§ EXERCISE GOAL: Counting only lines that contain the word "trigger", state the total for the listing below and nothing else.

§ EXERCISE DATA:
☆ ☆ ☆ ☆

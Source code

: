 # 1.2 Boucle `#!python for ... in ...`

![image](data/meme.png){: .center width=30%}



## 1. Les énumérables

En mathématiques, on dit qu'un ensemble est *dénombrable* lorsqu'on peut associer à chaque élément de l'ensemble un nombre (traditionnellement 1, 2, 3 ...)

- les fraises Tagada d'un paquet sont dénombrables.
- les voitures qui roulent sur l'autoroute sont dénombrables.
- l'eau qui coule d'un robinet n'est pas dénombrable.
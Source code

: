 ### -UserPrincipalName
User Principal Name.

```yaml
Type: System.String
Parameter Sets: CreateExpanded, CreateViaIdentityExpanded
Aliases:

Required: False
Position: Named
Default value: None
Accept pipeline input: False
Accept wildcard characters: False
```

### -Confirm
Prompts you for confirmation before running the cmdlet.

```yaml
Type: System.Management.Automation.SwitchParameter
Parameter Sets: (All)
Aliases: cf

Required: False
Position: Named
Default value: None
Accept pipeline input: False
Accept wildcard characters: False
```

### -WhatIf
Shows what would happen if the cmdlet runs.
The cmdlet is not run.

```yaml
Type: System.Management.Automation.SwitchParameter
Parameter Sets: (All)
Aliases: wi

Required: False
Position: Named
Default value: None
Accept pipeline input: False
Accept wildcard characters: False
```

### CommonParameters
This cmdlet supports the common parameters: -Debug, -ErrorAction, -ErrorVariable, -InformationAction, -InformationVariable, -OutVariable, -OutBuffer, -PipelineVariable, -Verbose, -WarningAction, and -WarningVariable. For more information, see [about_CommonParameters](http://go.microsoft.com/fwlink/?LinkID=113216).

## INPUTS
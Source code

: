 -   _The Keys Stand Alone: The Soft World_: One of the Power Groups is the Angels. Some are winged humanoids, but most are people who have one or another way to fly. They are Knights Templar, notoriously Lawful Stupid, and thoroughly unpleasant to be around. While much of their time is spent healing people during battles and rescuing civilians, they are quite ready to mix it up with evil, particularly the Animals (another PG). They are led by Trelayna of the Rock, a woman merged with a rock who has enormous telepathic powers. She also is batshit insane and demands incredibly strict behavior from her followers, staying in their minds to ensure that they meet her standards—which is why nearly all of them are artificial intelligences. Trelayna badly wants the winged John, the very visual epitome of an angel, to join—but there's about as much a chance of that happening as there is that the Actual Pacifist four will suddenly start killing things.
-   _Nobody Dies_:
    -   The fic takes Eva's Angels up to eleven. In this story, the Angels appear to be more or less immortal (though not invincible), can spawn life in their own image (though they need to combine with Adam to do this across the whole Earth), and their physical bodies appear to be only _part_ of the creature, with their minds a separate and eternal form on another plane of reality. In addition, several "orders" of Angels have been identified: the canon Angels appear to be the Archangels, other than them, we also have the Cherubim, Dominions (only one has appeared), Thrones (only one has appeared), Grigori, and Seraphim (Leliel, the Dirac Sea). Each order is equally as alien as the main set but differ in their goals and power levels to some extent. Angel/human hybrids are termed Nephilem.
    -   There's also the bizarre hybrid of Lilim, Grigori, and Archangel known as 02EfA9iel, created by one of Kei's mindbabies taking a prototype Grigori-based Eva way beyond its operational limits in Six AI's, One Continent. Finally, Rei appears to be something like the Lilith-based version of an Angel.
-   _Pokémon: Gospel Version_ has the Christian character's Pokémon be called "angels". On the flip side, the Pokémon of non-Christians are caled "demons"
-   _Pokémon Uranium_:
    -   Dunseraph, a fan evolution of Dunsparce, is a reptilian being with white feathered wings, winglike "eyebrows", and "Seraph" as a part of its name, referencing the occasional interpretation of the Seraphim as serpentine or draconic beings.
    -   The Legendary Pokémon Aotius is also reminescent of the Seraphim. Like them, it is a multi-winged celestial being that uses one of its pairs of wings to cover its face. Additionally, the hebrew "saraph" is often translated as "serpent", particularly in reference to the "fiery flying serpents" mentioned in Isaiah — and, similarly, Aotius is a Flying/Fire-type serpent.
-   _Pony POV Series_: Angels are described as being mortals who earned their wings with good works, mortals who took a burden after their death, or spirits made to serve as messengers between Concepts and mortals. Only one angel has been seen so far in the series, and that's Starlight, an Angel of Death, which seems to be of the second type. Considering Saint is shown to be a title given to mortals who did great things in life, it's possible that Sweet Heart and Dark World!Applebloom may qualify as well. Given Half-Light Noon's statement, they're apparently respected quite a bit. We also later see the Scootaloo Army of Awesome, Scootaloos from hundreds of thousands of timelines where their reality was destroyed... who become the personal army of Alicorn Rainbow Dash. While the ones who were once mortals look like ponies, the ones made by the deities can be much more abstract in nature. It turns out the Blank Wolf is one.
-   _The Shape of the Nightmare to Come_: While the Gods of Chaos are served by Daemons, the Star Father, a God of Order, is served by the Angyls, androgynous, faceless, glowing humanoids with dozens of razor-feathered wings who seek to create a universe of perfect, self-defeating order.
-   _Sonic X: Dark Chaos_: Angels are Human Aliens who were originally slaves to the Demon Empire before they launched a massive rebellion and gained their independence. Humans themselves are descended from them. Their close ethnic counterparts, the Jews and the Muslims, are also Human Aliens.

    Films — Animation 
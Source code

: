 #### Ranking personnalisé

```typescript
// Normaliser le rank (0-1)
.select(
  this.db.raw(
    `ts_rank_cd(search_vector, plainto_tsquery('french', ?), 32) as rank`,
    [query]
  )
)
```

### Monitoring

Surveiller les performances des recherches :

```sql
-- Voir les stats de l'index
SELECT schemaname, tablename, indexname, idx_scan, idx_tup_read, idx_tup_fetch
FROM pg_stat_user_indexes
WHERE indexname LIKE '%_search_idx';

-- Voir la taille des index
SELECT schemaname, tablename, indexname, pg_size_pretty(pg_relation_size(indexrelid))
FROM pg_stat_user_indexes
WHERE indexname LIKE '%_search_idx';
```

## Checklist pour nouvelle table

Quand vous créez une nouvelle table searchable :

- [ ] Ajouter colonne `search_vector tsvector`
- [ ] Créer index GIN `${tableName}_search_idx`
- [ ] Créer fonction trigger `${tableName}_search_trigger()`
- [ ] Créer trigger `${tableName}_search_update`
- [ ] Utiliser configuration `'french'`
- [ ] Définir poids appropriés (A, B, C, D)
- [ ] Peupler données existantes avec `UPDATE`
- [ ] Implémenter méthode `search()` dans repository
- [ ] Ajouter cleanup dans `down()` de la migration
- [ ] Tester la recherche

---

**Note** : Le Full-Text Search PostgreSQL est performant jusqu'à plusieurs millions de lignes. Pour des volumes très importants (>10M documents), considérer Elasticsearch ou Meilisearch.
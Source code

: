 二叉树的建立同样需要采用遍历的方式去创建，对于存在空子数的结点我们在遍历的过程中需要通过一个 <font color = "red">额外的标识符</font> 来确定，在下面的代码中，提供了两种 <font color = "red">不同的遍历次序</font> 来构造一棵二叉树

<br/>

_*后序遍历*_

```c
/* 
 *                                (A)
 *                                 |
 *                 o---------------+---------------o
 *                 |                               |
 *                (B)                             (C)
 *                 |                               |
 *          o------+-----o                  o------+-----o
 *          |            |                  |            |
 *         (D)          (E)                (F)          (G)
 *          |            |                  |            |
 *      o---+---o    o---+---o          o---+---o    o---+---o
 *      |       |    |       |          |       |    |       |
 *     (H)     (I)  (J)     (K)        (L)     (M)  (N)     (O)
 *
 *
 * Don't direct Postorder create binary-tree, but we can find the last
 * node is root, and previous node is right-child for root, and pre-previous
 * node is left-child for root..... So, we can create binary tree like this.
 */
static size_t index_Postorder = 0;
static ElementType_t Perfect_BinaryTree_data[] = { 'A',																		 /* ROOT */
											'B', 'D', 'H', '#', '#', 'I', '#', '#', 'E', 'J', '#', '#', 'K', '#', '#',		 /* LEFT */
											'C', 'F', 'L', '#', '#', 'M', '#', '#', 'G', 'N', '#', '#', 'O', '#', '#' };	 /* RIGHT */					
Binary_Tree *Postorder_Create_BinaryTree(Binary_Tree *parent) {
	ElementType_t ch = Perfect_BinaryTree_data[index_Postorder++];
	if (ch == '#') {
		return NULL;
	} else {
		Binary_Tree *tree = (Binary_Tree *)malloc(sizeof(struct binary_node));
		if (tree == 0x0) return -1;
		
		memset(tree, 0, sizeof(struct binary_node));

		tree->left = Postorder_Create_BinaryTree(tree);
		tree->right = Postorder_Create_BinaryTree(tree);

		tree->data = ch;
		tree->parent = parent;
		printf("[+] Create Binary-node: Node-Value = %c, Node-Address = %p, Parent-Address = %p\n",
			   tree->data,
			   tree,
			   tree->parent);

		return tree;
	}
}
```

☆ ☆ ☆ ☆

§ THE ANSWER: 2